O relatório final do Índice Africano de Género e Desenvolvimento (IDISA) de Cabo Verde que foi apresentado esta quinta-feira, 8, pelo ICIEG em parceria com a Comissão Económica para a África (CEA) aponta algumas fragilidades.
Este estudo, que analisou quatro áreas, como Direito das Mulheres, Poder Social, Poder Económico e Poder Político mostrou que ainda há fragilidades a nível económico, política e violência baseada no género.
Em relação aos resultados em Cabo Verde, o estudo provou que houve avanços importantes a nível de direitos das mulheres e no sector social, sobretudo nas áreas da educação e saúde. No entanto, concluiu-se que a nível de oportunidades económicas e participação política, ainda existem muitas fragilidades.
A área social, aparece como aquela onde os indicadores são mais favoráveis às mulheres do que aos homens, sobretudo em termos de acesso e benefícios obtidos em matéria de saúde e educação. Esses indicadores mostram a necessidade de que as acções programadas aprofundem a utilização duma perspectiva de género, afim de que não se criem desequilíbrios na situação de homens e mulheres.
O sector da saúde é aquele onde tradicionalmente os programas implementados privilegiavam a atenção das mulheres e das crianças e onde consequentemente os resultados mostram uma tendência evolutiva muito positiva e uma necessidade de intervir mais activamente junto dos homens. Emerge aqui a questão, conectada com as relações de poder que torna evidente o limitado poder de decisão/negociação das mulheres sobre a sua sexualidade.
Também, o estudo mostrou que existem ainda fortes fragilidades a nível de produção de dados estatísticos e informacionais de base desagregados por sexo que permitam uma análise aprofundada e que recubra todos os domínios da actividade e intervenção de homens e mulheres e que possibilitem um conhecimento aturado do estado de desenvolvimento da mulher em Cabo Verde. Dados referentes ao sector económico, ou são inexistentes ou então quando existem não estão desagregados por sexo. Da mesma forma, o uso do tempo fora do contexto de trabalho é de todo desconhecido.

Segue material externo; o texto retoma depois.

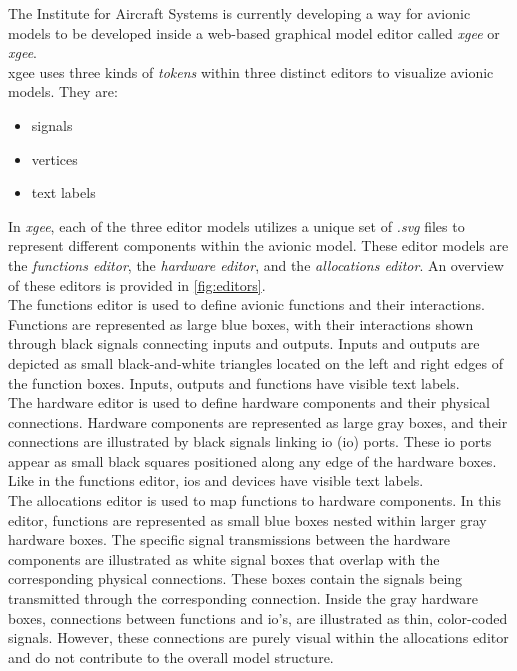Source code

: The Institute for Aircraft Systems is currently developing a way for avionic models to be developed inside a web-based graphical model editor called \textit{\acrlong{xgee}} or \textit{\acrshort{xgee}}.\\
\acrshort{xgee} uses three kinds of \textit{tokens} within three distinct editors to visualize avionic models. They are:
\begin{itemize}
    \item signals
    \item vertices
    \item text labels
\end{itemize}
In \textit{\acrshort{xgee}}, each of the three editor models utilizes a unique set of \textit{.svg} files to represent different components within the avionic model. These editor models are the \textit{functions editor}, the \textit{hardware editor}, and the \textit{allocations editor}. An overview of these editors is provided in \autoref{fig:editors}.\\
The functions editor is used to define avionic functions and their interactions. Functions are represented as large blue boxes, with their interactions shown through black signals connecting inputs and outputs. Inputs and outputs are depicted as small black-and-white triangles located on the left and right edges of the function boxes. Inputs, outputs and functions have visible text labels.\\
The hardware editor is used to define hardware components and their physical connections. Hardware components are represented as large gray boxes, and their connections are illustrated by black signals linking \acrlong{io} (\acrshort{io}) ports. These \acrshort{io} ports appear as small black squares positioned along any edge of the hardware boxes. Like in the functions editor, \acrshort{io}s and devices have visible text labels.\\
The allocations editor is used to map functions to hardware components. In this editor, functions are represented as small blue boxes nested within larger gray hardware boxes. The specific signal transmissions between the hardware components are illustrated as white signal boxes that overlap with the corresponding physical connections. These boxes contain the signals being transmitted through the corresponding connection. Inside the gray hardware boxes, connections between functions and \acrshort{io}'s, are illustrated as thin, color-coded signals. However, these connections are purely visual within the allocations editor and do not contribute to the overall model structure.

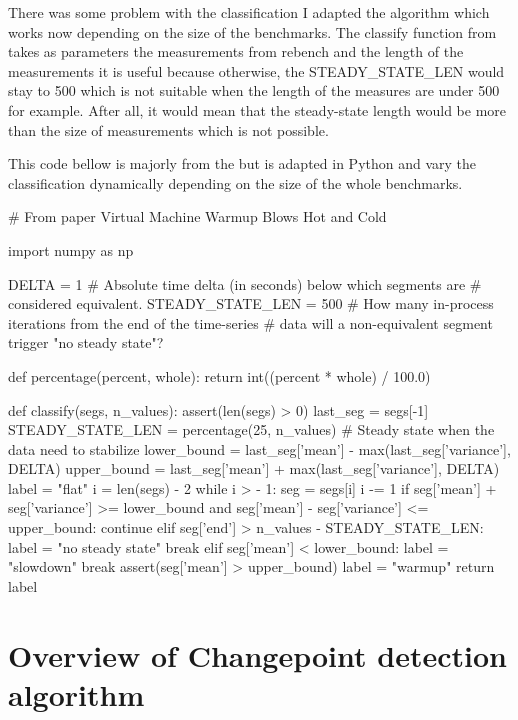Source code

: \documentclass{article}
\begin{document}
There was some problem with the classification I adapted the algorithm which works now depending on the size of the benchmarks.
The classify function from \cite{barrett2017virtual} takes as parameters the measurements from rebench and the length of the measurements it is useful because otherwise, the STEADY\_STATE\_LEN would stay to 500 which is not suitable when the length of the measures are under 500 for example. After all, it would mean that the steady-state length would be more than the size of measurements which is not possible.

This code bellow is majorly from the \cite{barrett2017virtual} but is adapted in Python and vary the classification dynamically depending on the size of the whole benchmarks.
\begin{python}[h!]

# From paper Virtual Machine Warmup Blows Hot and Cold

import numpy as np


DELTA = 1  # Absolute time delta (in seconds) below which segments are
# considered equivalent.
STEADY_STATE_LEN = 500  # How many in-process iterations from the end of the time-series
# data will a non-equivalent segment trigger "no steady state"?


def percentage(percent, whole):
    return int((percent * whole) / 100.0)


def classify(segs, n_values):
    assert(len(segs) > 0)
    last_seg = segs[-1]
    STEADY_STATE_LEN = percentage(25, n_values) # Steady state when the data need to stabilize
    lower_bound = last_seg['mean'] - max(last_seg['variance'], DELTA)
    upper_bound = last_seg['mean'] + max(last_seg['variance'], DELTA)
    label = "flat"
    i = len(segs) - 2
    while i > - 1:
        seg = segs[i]
        i -= 1
        if seg['mean'] + seg['variance'] >= lower_bound and seg['mean'] - seg['variance'] <= upper_bound:
            continue
        elif seg['end'] > n_values - STEADY_STATE_LEN:
            label = "no steady state"
            break
        elif seg['mean'] < lower_bound:
            label = "slowdown"
            break
        assert(seg['mean'] > upper_bound)
        label = "warmup"
    return label
\end{python}





\section{Overview of Changepoint detection algorithm}
\end{document}
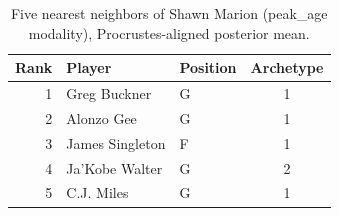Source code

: \begin{table}[htbp]
  \centering\small
  \begin{tabular}{rllc}
    \toprule
    Rank & Player & Position & Archetype \\
    \midrule
    1 & Greg Buckner & G & 1 \\
    2 & Alonzo Gee & G & 1 \\
    3 & James Singleton & F & 1 \\
    4 & Ja'Kobe Walter & G & 2 \\
    5 & C.J. Miles & G & 1 \\
    \bottomrule
  \end{tabular}
  \caption{Five nearest neighbors of Shawn Marion (peak_age modality), Procrustes-aligned posterior mean.}
  \label{tab:Shawn_Marion_neighbors_peak_age}
\end{table}


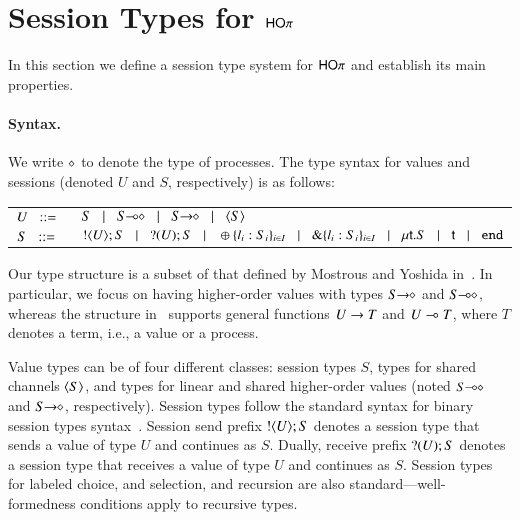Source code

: \newcommand{\jrule}[3]{\displaystyle \trule{#3}~~\frac{#1 }{#2}}
\newcommand{\addenv}{\circ}

\section{Session Types for $\mathsf{HO}\pi$}
In this section we define a session type system for $\mathsf{HO}\pi$ and establish its main properties. 

\paragraph{Syntax.}
We write $\diamond$ to denote the type of processes.
The type syntax for values  and sessions (denoted $U$ and $S$, respectively) is as follows:

\begin{tabular}{cl}
 $U \;\;::=\;\; $ & $S \bnfbar \lhot{S} \bnfbar \shot{S} \bnfbar \chtype{S}$ \\
$S \;\;::=\;\;$ & $! \langle U \rangle ; S \;\;\;|\;\;\; ? (U) ; S
				\;\;\;|\;\;\; \oplus \{l_i:S_i\}_{i \in I} \;\;\;|\;\;\; \& \{l_i:S_i\}_{i \in I}
				 \;\;\;|\;\;\; \mu\mathsf{t}.S \;\;\;|\;\;\; \mathsf{t}  \;\;\;|\;\;\; \mathtt{end}$
\end{tabular}

\noindent 
Our type structure is a subset of that defined by Mostrous and Yoshida in~\cite{tlca07}.
In particular, we focus on having higher-order values with types
$S\!\! \rightarrow\!\! \diamond$ and $S\!\! \multimap\!\! \diamond$, whereas the structure in~\cite{tlca07} supports general functions $U \rightarrow T$ and 
$U \multimap T$, where $T$ denotes a term, i.e., a value or a process.

Value types can be of four different classes: session types $S$, 
types for shared channels $\langle S \rangle$, and types for linear and shared higher-order values (noted $S\!\! \multimap\!\! \diamond$ and $S\!\! \rightarrow\!\! \diamond$, respectively).
Session types follow the standard syntax for binary session types syntax~\cite{}. Session send prefix $! \langle U \rangle ; S$ 
denotes a session type that sends a value of type $U$ and continues as $S$. Dually, receive prefix $? (U) ; S$
denotes a session type that receives a value of type $U$ and continues as $S$. 
Session types for labeled choice, and selection, and recursion are also standard---well-formedness conditions apply to recursive types.

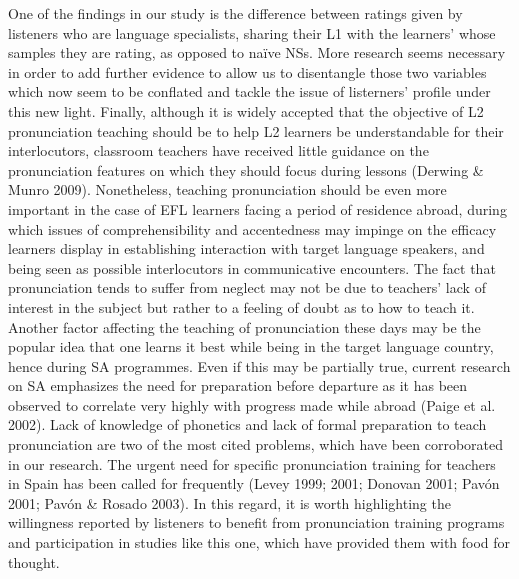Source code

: \documentclass[12pt]{article}
\newenvironment{styleStandard}{\setlength\leftskip{0cm}\setlength\rightskip{0cm plus 1fil}\setlength\parindent{0cm}\setlength\parfillskip{0pt plus 1fil}\setlength\parskip{0in plus 1pt}\writerlistparindent\writerlistleftskip\leavevmode\normalfont\normalsize\writerlistlabel\ignorespaces}{\unskip\vspace{0.111in plus 0.0111in}\par}
\newcommand\writerlistleftskip{}
\newcommand\writerlistparindent{}
\newcommand\writerlistlabel{}
\begin{document}
\begin{styleStandard}
One of the findings in our study is the difference between ratings given by listeners who are language specialists, sharing their L1 with the learners’ whose samples they are rating, as opposed to naïve NSs. More research seems necessary in order to add further evidence to allow us to disentangle those two variables which now seem to be conflated and tackle the issue of listerners’ profile under this new light. Finally, although it is widely accepted that the objective of L2 pronunciation teaching should be to help L2 learners be understandable for their interlocutors, classroom teachers have received little guidance on the pronunciation features on which they should focus during lessons (Derwing \& Munro 2009). Nonetheless, teaching pronunciation should be even more important in the case of EFL learners facing a period of residence abroad, during which issues of comprehensibility and accentedness may impinge on the efficacy learners display in establishing interaction with target language speakers, and being seen as possible interlocutors in communicative encounters. The fact that pronunciation tends to suffer from neglect may not be due to teachers’ lack of interest in the subject but rather to a feeling of doubt as to how to teach it. Another factor affecting the teaching of pronunciation these days may be the popular idea that one learns it best while being in the target language country, hence during SA programmes. Even if this may be partially true, current research on SA emphasizes the need for preparation before departure as it has been observed to correlate very highly with progress made while abroad (Paige et al. 2002). Lack of knowledge of phonetics and lack of formal preparation to teach pronunciation are two of the most cited problems, which have been corroborated in our research. The urgent need for specific pronunciation training for teachers in Spain has been called for frequently (Levey 1999; 2001; Donovan 2001; Pavón 2001; Pavón \& Rosado 2003). In this regard, it is worth highlighting the willingness reported by listeners to benefit from pronunciation training programs and participation in studies like this one, which have provided them with food for thought. 
\end{styleStandard}
\end{document}
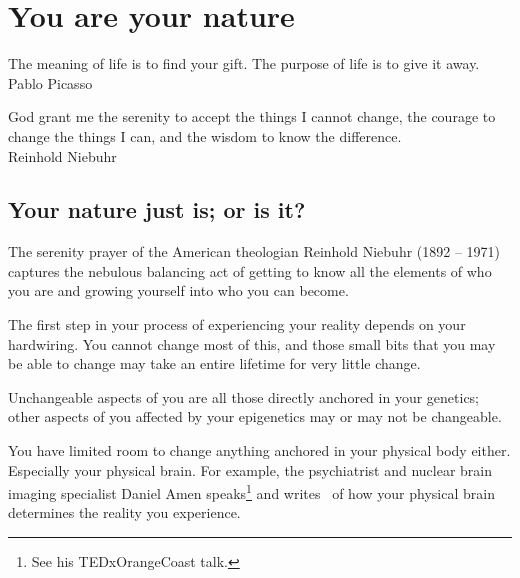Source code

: ﻿%
\chapter{You are your nature}
\label{chapter:who-am-i-nature}


\begin{chapterquotation}
The meaning of life is to find your gift. The purpose of life is to give it away. \\
\raggedleft\textemdash Pablo Picasso 


\centering
God grant me the serenity to accept the things I cannot change, the courage to change the things I can, and the wisdom to know the difference. \\
\raggedleft\textemdash Reinhold Niebuhr\label{quote:niebuhr}
\end{chapterquotation}


\section{Your nature just is; or is it?}
The serenity prayer of the American theologian Reinhold Niebuhr (1892 – 1971)  captures the nebulous balancing act of getting to know all the elements of who you are and growing yourself into who you can become.


The first step in your process of experiencing your reality depends on your hardwiring. You cannot change most of this, and those small bits that you may be able to change may take an entire lifetime for very little change.


Unchangeable aspects of you are all those directly anchored in your genetics; other aspects of you affected by your epigenetics may or may not be changeable. 


You have limited room to change anything anchored in your physical body either. Especially your physical brain. For example, the psychiatrist and nuclear brain imaging specialist Daniel Amen speaks\footnote{See his TEDxOrangeCoast talk.} and writes~\cite{amen-neuroscience} of how your physical brain determines the reality you experience. 


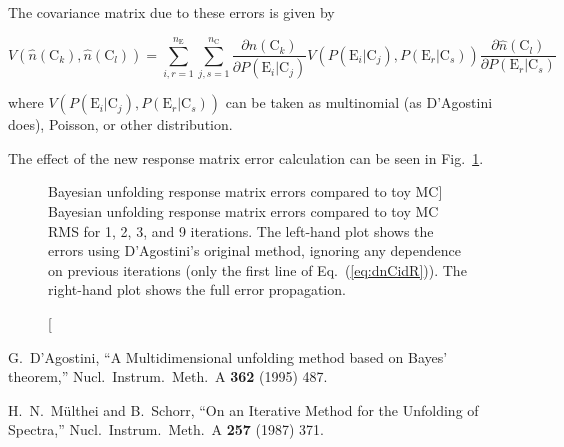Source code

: \documentclass[12pt,a4paper]{article}
\newcommand{\E}{\mathrm{E}}
\newcommand{\C}{\mathrm{C}}
\newcommand{\dd}[2]{\frac{\partial{#1}}{\partial{#2}}}
\begin{document}
The covariance matrix due to these errors is given by

\begin{equation}
V(\hat{n}(\C_k),\hat{n}(\C_l)) = \sum_{i,r=1}^{n_{\E}} \sum_{j,s=1}^{n_{\C}} \dd{\hat{n}(\C_k)}{P(\E_i|\C_j)} V(P(\E_i|\C_j),P(\E_r|\C_s)) \dd{\hat{n}(\C_l)}{P(\E_r|\C_s)}
\end{equation}

where $V(P(\E_i|\C_j),P(\E_r|\C_s))$ can be taken as multinomial (as D'Agostini does), Poisson, or other distribution.

The effect of the new response matrix error calculation can be seen in Fig.~\ref{fig:bayes_errors_sys}.%
\begin{figure}[ht]
%
\caption
[Bayesian unfolding response matrix errors compared to toy MC]%
{Bayesian unfolding response matrix errors compared to toy MC RMS for 1, 2, 3, and 9 iterations.
The left-hand plot shows the errors using D'Agostini's original method,
ignoring any dependence on previous iterations (only the first line of Eq.~(\ref{eq:dnCidR})).
The right-hand plot shows the full error propagation.}%
\label{fig:bayes_errors_sys}%
\end{figure}


\begin{thebibliography}{99}

  G.~D'Agostini,
  ``A Multidimensional unfolding method based on Bayes' theorem,''
  Nucl.\ Instrum.\ Meth.\  A {\bf 362} (1995) 487.

  H.~N.~M\"ulthei and B.~Schorr,
  ``On an Iterative Method for the Unfolding of Spectra,''
  Nucl.\ Instrum.\ Meth.\  A {\bf 257} (1987) 371.

\end{thebibliography}
\end{document}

As áreas económicas e políticas são as que reflectem com maior nitidez as dificuldades na assumpção efectiva dos compromissos internacionais e regionais promotores da igualdade de género, assumidos por Cabo Verde. O comportamento dos indicadores nestas áreas nos permite avaliar em que medida os compromissos e intenções se transformam em acções e se a situação de discriminação da mulher está sendo objecto de acções tendentes a modificar o quadro de desigualdade.
Nesse sentido, não encontramos evidências do desenho ou implementação de políticas de discriminação positiva, quer seja em termos de programas de acesso ao emprego ou de formação profissional, quer seja em termos de acções destinadas a garantir o aumento da representação das mulheres a nível de postos de decisão nas diferentes instâncias de poder.
Apesar de, em geral, considerar-se que a igualdade entre homens e mulheres encontra-se garantida e mecanismos de sancionamento de situações de violação dos dispositivos legais também estão previstas no quadro legal cabo-verdiano, tanto a nível da Constituição quanto infraconstitucional, o estudo evidencia que os seus postulados não aparecem explícitos nos exercícios de planificação e orçamentação do sector público, com excepção da instituição governamental que coordena as acções de promoção da igualdade e a equidade de género. Igualmente mostra que as concretizações e as intervenções mais evidentes são desenvolvidas por essa instituição, em estreita articulação com as organizações da sociedade civil que operam no sector de apoio ao desenvolvimento das mulheres.
O Índice da Condição Feminina em Cabo Verde é de 0,758, o que indica que em matéria de promoção da igualdade de género, os esforços devem continuar, com especial atenção para os domínios da participação das mulheres no exercício do poder e o domínio económico que obtiveram as piores classificações - 0,552 e 0,687 respectivamente. Permitiu também constatar que persistem grandes constrangimentos na produção de dados desagregados por sexo no sector económico. O Domínio Social foi o que obteve (1,054).
Em termos globais, os resultados do estudo mostram que o país tem um Desempenho Médio na aplicação dos instrumentos internacionais e regionais para a promoção da mulher.